# New dovetail jig needed, recommendations please.



## lateralus819 (Jul 22, 2012)

So I'm in desperate need of a new jig, this general tool $40 jig is too inaccurate for my tastes. 

Can't afford a leigh (I'm a very amateur diyer here lol)

$100 is fine or a little more, 

Another question I'm running a ryobi router the one that comes with the router table at home depot, the R163 router. I know a lot of jigs require "baseplates" Would this particular plate work? http://www.woodcraft.com/product/20...mplate-guide-bushing-set-milescraft-1201.aspx


----------



## jschaben (Apr 1, 2010)

lateralus819 said:


> So I'm in desperate need of a new jig, this general tool $40 jig is too inaccurate for my tastes.
> 
> Can't afford a leigh (I'm a very amateur diyer here lol)
> 
> ...


 
That baseplate is a good one. I've used it on everything from Craftsman to Freud's to Hitachi and Triton. I do believe I remember one guy with a Ryobi that could only get two holes to match up but that wouldn't matter, two screws is enough. You could always drill out a 3rd hole. The important thing is to make sure you keep enough latitude to get it centered. 
Here's a dovetail jig, Not an upscale but does a passable job for me.
http://www.rockler.com/product.cfm?page=17367
This is the last day of their 20% off sale so if you can sneak the order in today it'll come in about $120. If not, they put it on sale regularly for $119, sometimes including the dust collection. 
The other one I could recommend being mindful of your budget is the Porter Cable 4216, usually $150 - 200, depending. :smile:


----------



## DannyT (Apr 26, 2011)

check craigslist


----------



## lateralus819 (Jul 22, 2012)

jschaben said:


> That baseplate is a good one. I've used it on everything from Craftsman to Freud's to Hitachi and Triton. I do believe I remember one guy with a Ryobi that could only get two holes to match up but that wouldn't matter, two screws is enough. You could always drill out a 3rd hole. The important thing is to make sure you keep enough latitude to get it centered.
> Here's a dovetail jig, Not an upscale but does a passable job for me.
> http://www.rockler.com/product.cfm?page=17367
> This is the last day of their 20% off sale so if you can sneak the order in today it'll come in about $120. If not, they put it on sale regularly for $119, sometimes including the dust collection.
> The other one I could recommend being mindful of your budget is the Porter Cable 4216, usually $150 - 200, depending. :smile:


I was actually thinking about that rockler jig but my router only supports a 1/4 shank.


----------



## jschaben (Apr 1, 2010)

lateralus819 said:


> I was actually thinking about that rockler jig but my router only supports a 1/4 shank.[/QUOTE]
> 
> Not sure what that has to do with the jig? Your router does need to accept guide bushings to use it but that Milescraft plate will do that nicely. Matter of fact, that's what I use on the Craftsman.
> I use an ancient Crapsman dedicated to it because setting depth adjustment is such a PIA. It's a 1/4" shank permanently adjusted to do half blinds in 3/4" stock. Anything else I use a real router.


----------



## DannyT (Apr 26, 2011)

here are just a few that are on craigslist.
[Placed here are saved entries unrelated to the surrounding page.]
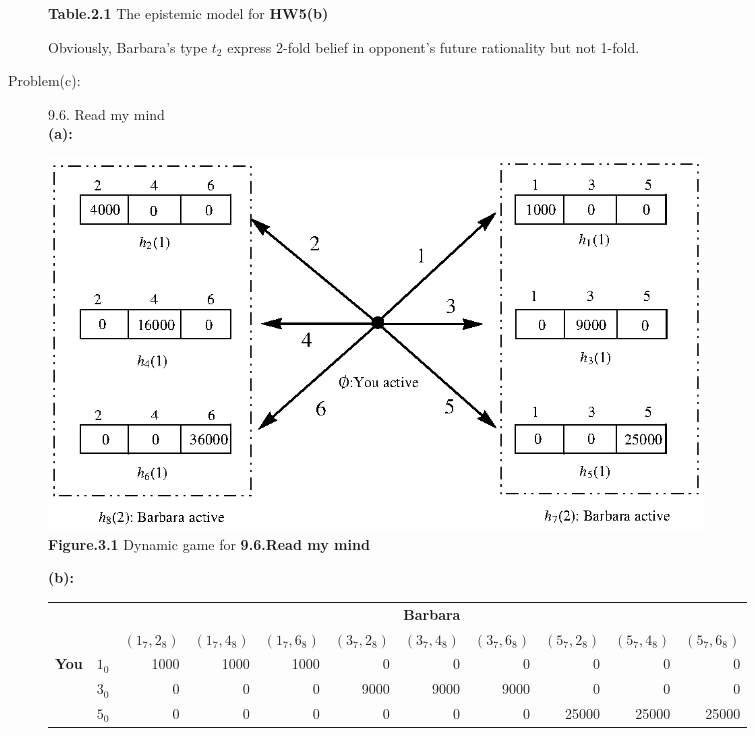 \documentclass{article}
\begin{document}
\begin{description}
\begin{center}
        {\bf Table.2.1 }The epistemic model for {\bf HW5(b)}
    \end{center}
     Obviously, Barbara's type $t_2$ express 2-fold belief in opponent's future rationality but not 1-fold.\\
    \item[Problem(c):]9.6. Read my mind\\
    {\bf (a):} \begin{center}
                    \includegraphics[angle=0, width=0.8\textwidth]{ECON3160A5P3}\\
                    {\bf Figure.3.1 }Dynamic game for {\bf 9.6.Read my mind}
    \end{center}
    \newpage
    {\bf (b):}
    \begin{center}
        \begin{tabular}{rrrrrrrrrrr}
        \hline
        \hline
                   &            &                                                                                 \multicolumn{ 9}{c}{{\bf Barbara}} \\

                   &            &  $(1_7,2_8)$ &  $(1_7,4_8)$ &  $(1_7,6_8)$ &  $(3_7,2_8)$ &  $(3_7,4_8)$ &  $(3_7,6_8)$ &  $(5_7,2_8)$ &  $(5_7,4_8)$ &  $(5_7,6_8)$ \\
        \hline
        \multicolumn{ 1}{c}{{\bf You}} &        $1_0$ &       1000 &       1000 &       1000 &          0 &          0 &          0 &          0 &          0 &          0 \\

        \multicolumn{ 1}{c}{{\bf }} &        $3_0$ &          0 &          0 &          0 &       9000 &       9000 &       9000 &          0 &          0 &          0 \\

        \multicolumn{ 1}{c}{{\bf }} &        $5_0$ &          0 &          0 &          0 &          0 &          0 &          0 &      25000 &      25000 &      25000 \\


\end{tabular}
\end{center}
\end{description}
\end{document}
http://augusta.craigslist.org/tls/3223426330.html

http://winstonsalem.craigslist.org/tls/3165483435.html

http://erie.craigslist.org/tls/3202311471.html

http://skagit.craigslist.org/tls/3146545859.html

http://fayar.craigslist.org/tls/3219021428.html

http://decatur.craigslist.org/tls/3195131283.html - porter cable 100.00

http://oklahomacity.craigslist.org/tls/3244464295.html - porter cable 100.00

http://lasvegas.craigslist.org/tls/3204190515.html - porter cable 100.00


----------



## Midlandbob (Sep 5, 2011)

I know you vetoed the Leigh but: I've used the Leigh since the beginning. I spent good money o n a few others but regret it. Buy cheap and buy often - lol.
I have the original 12 inch sitting on a shelf for 15+ years since I got the 24 inch as well as the finger joint template. If you were nearby you could have the z12 inch for a can of finish. I doubt anyone in in Ontario.


----------



## Popsnsons (Oct 1, 2012)

Here is a good option.

http://www.ptreeusa.com/ptree_dovetail_.comsystem.htm


----------